What you should do: Write the listing below out again exactly, dropping the images.

_ _ _ _ _ _ _

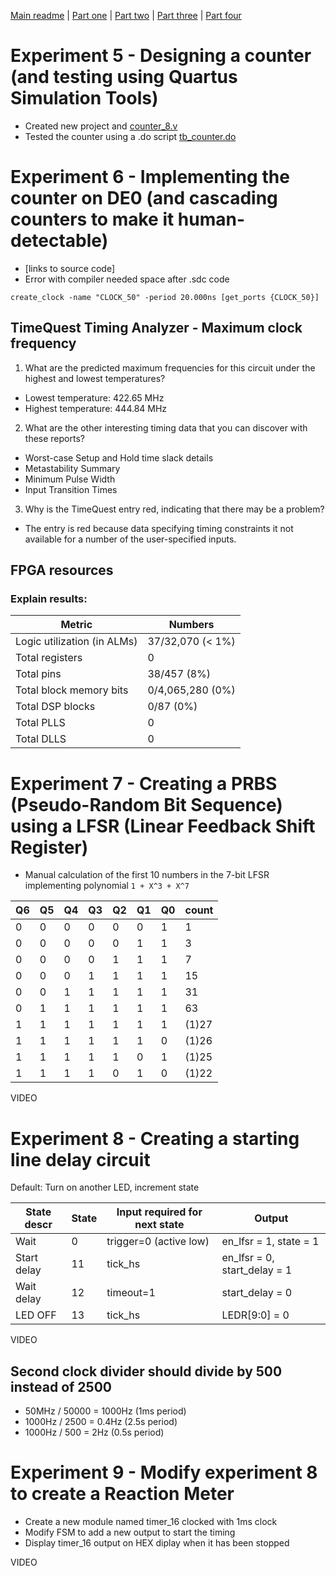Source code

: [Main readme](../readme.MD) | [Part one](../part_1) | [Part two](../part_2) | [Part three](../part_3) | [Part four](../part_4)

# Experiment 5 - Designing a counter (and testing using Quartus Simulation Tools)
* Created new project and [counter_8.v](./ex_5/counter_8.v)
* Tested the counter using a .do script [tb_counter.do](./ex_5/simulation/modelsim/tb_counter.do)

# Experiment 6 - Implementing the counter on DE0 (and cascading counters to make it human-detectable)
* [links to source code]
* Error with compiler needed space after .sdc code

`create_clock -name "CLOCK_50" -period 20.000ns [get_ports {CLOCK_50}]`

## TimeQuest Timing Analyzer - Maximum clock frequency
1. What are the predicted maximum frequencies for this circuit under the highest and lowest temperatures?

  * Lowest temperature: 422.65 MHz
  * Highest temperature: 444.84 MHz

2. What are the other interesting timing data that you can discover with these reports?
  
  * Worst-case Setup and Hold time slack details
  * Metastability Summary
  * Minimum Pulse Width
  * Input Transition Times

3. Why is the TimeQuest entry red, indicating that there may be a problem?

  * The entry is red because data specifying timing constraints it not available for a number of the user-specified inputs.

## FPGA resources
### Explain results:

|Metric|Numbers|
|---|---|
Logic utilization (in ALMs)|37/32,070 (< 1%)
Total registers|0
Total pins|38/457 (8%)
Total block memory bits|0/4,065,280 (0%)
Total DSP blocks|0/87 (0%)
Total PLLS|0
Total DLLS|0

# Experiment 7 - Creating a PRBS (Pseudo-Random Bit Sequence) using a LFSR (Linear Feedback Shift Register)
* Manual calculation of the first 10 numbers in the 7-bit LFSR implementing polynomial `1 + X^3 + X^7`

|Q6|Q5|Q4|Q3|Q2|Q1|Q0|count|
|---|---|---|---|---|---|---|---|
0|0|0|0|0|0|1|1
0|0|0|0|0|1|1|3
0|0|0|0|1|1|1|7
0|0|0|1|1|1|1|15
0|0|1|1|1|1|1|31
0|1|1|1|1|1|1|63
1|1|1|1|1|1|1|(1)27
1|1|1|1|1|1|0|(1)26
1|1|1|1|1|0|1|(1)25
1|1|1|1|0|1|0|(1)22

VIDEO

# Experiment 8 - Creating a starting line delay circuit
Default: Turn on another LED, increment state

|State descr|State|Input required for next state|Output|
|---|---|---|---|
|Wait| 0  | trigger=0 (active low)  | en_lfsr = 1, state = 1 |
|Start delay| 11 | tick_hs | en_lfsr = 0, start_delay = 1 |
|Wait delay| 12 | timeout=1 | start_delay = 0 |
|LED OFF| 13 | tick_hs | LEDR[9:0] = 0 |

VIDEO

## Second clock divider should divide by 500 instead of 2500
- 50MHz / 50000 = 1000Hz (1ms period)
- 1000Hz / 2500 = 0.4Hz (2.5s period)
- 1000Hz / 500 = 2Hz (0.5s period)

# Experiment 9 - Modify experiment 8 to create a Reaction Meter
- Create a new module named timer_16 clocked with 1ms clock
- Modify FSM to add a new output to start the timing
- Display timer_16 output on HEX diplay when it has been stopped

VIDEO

_ _ _ _ _ _ _

Expected answer:
Source code

: [Main readme](../readme.MD) | [Part one](../part_1) | [Part two](../part_2) | [Part three](../part_3) | [Part four](../part_4)

# Experiment 5 - Designing a counter (and testing using Quartus Simulation Tools)
* Created new project and [counter_8.v](./ex_5/counter_8.v)
* Tested the counter using a .do script [tb_counter.do](./ex_5/simulation/modelsim/tb_counter.do)

# Experiment 6 - Implementing the counter on DE0 (and cascading counters to make it human-detectable)
* [links to source code]
* Error with compiler needed space after .sdc code

`create_clock -name "CLOCK_50" -period 20.000ns [get_ports {CLOCK_50}]`

## TimeQuest Timing Analyzer - Maximum clock frequency
1. What are the predicted maximum frequencies for this circuit under the highest and lowest temperatures?

  * Lowest temperature: 422.65 MHz
  * Highest temperature: 444.84 MHz

2. What are the other interesting timing data that you can discover with these reports?
  
  * Worst-case Setup and Hold time slack details
  * Metastability Summary
  * Minimum Pulse Width
  * Input Transition Times

3. Why is the TimeQuest entry red, indicating that there may be a problem?

  * The entry is red because data specifying timing constraints it not available for a number of the user-specified inputs.

## FPGA resources
### Explain results:

|Metric|Numbers|
|---|---|
Logic utilization (in ALMs)|37/32,070 (< 1%)
Total registers|0
Total pins|38/457 (8%)
Total block memory bits|0/4,065,280 (0%)
Total DSP blocks|0/87 (0%)
Total PLLS|0
Total DLLS|0

# Experiment 7 - Creating a PRBS (Pseudo-Random Bit Sequence) using a LFSR (Linear Feedback Shift Register)
* Manual calculation of the first 10 numbers in the 7-bit LFSR implementing polynomial `1 + X^3 + X^7`

|Q6|Q5|Q4|Q3|Q2|Q1|Q0|count|
|---|---|---|---|---|---|---|---|
0|0|0|0|0|0|1|1
0|0|0|0|0|1|1|3
0|0|0|0|1|1|1|7
0|0|0|1|1|1|1|15
0|0|1|1|1|1|1|31
0|1|1|1|1|1|1|63
1|1|1|1|1|1|1|(1)27
1|1|1|1|1|1|0|(1)26
1|1|1|1|1|0|1|(1)25
1|1|1|1|0|1|0|(1)22

VIDEO

# Experiment 8 - Creating a starting line delay circuit
Default: Turn on another LED, increment state

|State descr|State|Input required for next state|Output|
|---|---|---|---|
|Wait| 0  | trigger=0 (active low)  | en_lfsr = 1, state = 1 |
|Start delay| 11 | tick_hs | en_lfsr = 0, start_delay = 1 |
|Wait delay| 12 | timeout=1 | start_delay = 0 |
|LED OFF| 13 | tick_hs | LEDR[9:0] = 0 |

VIDEO

## Second clock divider should divide by 500 instead of 2500
- 50MHz / 50000 = 1000Hz (1ms period)
- 1000Hz / 2500 = 0.4Hz (2.5s period)
- 1000Hz / 500 = 2Hz (0.5s period)

# Experiment 9 - Modify experiment 8 to create a Reaction Meter
- Create a new module named timer_16 clocked with 1ms clock
- Modify FSM to add a new output to start the timing
- Display timer_16 output on HEX diplay when it has been stopped

VIDEO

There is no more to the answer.